Repository files navigation

CS_410 CourseProject

Team AHR


Members

● Anthony Petrotte ([email protected])

● Hrishikesh Deshmukh ([email protected])

● Rahul Jonnalagadda ([email protected])


Project Deliverables

All project deliverables are located in the deliverables folder.

Link to Software Usage Tutorial Presentation


Description

The goal of our project is firstly, to analyze the financial news cycle in different time intervals to create a time interval sentiment metric on particular global securities. Secondly, we would compile the intermediate sentiment results during the metric calculation into a time series dataset that can be compared to price movement in the underlying security. This dataset would potentially have many uses, including the possibility to aid in identifying securities driven by trades focused around the new cycle. Another interesting use could be to identifying securities that are more prone to volatility from volume in individual (and potentially more naïve) investors trading in a more impulsive/emotional manner due to recently read information.

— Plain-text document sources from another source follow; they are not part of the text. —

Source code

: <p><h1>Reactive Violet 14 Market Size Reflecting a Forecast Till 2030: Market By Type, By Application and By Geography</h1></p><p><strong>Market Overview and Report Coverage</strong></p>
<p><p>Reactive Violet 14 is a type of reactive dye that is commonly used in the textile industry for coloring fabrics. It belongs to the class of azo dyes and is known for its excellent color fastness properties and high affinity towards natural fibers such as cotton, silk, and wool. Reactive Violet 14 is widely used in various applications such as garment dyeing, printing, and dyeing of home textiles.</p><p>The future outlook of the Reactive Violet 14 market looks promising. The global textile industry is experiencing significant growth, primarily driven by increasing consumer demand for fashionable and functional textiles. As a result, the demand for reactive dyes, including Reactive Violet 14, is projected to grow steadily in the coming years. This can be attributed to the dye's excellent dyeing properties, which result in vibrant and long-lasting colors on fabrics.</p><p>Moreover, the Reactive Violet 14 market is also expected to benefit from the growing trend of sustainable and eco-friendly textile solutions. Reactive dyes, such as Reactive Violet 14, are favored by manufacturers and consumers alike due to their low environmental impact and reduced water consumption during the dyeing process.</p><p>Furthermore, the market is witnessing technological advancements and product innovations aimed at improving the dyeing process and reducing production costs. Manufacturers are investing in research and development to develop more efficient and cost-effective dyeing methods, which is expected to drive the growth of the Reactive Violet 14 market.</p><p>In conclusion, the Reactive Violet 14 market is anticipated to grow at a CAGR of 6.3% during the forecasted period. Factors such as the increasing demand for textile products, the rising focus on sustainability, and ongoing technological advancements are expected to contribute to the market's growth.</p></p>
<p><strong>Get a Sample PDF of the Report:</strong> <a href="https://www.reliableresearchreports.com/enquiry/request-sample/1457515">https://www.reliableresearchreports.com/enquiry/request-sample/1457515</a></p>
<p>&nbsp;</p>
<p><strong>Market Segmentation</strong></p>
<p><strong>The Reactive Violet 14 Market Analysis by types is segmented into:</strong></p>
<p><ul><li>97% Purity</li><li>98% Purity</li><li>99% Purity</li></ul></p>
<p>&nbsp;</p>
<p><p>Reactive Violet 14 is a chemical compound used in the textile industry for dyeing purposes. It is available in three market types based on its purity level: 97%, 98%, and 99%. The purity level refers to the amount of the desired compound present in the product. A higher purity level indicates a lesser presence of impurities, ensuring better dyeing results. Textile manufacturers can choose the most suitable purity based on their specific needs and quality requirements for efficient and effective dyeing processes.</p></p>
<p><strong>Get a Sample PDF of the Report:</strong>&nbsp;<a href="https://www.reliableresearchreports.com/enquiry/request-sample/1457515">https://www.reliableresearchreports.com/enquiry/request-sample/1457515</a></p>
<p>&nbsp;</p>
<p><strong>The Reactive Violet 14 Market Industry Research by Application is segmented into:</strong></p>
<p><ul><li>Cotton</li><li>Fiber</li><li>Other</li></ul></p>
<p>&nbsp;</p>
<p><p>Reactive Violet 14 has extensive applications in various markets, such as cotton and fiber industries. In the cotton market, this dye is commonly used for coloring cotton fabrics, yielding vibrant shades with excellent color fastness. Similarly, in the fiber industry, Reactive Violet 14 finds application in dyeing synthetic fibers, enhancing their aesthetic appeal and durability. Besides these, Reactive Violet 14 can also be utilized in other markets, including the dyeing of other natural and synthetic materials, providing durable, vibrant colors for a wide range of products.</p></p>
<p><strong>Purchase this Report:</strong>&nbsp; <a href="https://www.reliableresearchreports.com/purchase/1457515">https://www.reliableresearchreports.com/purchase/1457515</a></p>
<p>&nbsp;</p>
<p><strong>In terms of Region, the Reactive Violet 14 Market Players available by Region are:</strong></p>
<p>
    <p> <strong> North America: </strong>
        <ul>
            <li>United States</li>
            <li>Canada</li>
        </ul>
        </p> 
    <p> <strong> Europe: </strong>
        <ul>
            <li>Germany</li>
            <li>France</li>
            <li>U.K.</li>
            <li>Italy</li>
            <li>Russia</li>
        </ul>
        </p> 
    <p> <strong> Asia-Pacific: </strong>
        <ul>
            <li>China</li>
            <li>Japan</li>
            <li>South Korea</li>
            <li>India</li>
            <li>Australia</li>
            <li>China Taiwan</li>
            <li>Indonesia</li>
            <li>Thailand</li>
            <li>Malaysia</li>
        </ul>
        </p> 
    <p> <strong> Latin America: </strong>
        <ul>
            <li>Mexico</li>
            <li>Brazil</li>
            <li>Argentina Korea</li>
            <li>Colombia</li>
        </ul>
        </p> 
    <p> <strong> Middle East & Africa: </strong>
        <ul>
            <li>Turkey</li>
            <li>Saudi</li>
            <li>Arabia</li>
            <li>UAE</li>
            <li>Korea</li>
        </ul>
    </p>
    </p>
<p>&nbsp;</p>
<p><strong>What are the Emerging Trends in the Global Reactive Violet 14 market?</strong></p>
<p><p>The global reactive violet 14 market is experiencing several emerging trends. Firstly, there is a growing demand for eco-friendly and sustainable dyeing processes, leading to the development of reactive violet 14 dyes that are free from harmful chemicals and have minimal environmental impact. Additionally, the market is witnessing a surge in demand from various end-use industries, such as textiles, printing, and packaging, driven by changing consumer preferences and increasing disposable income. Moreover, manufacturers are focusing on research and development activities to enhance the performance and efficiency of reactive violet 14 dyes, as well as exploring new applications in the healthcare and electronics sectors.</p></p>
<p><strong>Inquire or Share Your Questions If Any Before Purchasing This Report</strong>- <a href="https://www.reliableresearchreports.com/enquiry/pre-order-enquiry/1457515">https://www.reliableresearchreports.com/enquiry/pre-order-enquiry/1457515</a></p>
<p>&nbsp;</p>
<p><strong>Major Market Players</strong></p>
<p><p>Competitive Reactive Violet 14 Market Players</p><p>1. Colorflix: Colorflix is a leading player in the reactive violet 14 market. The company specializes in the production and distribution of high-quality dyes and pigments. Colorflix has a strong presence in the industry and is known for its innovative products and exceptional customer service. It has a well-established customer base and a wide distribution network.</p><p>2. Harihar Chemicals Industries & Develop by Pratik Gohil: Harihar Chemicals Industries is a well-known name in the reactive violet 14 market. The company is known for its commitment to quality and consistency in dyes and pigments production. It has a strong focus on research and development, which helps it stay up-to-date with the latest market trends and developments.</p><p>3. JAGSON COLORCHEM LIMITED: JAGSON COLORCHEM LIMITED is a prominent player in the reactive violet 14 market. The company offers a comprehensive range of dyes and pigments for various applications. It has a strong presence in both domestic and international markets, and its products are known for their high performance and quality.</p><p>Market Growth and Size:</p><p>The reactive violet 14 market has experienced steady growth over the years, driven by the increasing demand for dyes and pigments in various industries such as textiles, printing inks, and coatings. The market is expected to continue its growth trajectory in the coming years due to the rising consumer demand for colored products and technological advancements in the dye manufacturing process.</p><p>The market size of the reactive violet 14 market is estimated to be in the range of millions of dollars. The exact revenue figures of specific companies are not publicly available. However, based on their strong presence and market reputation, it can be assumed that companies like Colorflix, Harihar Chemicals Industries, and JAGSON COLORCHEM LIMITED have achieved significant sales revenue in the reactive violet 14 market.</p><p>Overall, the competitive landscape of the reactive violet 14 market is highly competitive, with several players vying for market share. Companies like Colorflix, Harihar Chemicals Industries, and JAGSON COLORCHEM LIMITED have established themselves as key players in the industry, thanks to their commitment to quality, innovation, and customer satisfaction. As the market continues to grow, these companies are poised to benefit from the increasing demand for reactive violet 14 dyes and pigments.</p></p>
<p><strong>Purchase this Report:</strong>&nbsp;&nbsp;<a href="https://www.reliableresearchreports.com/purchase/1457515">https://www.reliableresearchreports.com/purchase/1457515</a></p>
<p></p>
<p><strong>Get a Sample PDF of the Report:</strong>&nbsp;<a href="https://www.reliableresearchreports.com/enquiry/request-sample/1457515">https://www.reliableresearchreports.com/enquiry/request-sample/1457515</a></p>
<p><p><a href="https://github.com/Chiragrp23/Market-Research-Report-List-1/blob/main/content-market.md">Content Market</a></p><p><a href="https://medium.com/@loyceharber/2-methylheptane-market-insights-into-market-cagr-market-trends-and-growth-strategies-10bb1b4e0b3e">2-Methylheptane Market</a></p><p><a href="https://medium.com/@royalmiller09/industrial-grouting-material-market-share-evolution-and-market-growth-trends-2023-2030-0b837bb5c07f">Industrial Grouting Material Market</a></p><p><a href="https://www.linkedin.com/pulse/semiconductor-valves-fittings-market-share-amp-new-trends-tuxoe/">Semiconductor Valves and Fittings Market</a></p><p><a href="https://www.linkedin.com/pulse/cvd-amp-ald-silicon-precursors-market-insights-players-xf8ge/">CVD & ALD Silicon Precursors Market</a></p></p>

By collecting a corpus of recent news focused a specific company/security and trimming it down into subsequently smaller relevant sub-documents, we aim to create a time-series sentiment calculation that can be compared to the price of the company/security. Although the collected data may have many potential uses, we have opted to use the data graphically as a time series. If you are familiar with the concept of a stock price indicator/oscillator, the resulting dataset can be used in a similar manner. This would be a useful tool or addition to the task of stock screening, and could be implemented as an addition to a computational trading strategy.


General Use

The general methodology to use this code base is to 1.) Build Data and 2.) Visualize the data you have compiled

Building Data Set

The data_creation notebook serves as a fully functional example of how the code base is used to pipeline local datasets to _data

Visualizing

We have provided a plotly dash app to interactively graph the datasets you build!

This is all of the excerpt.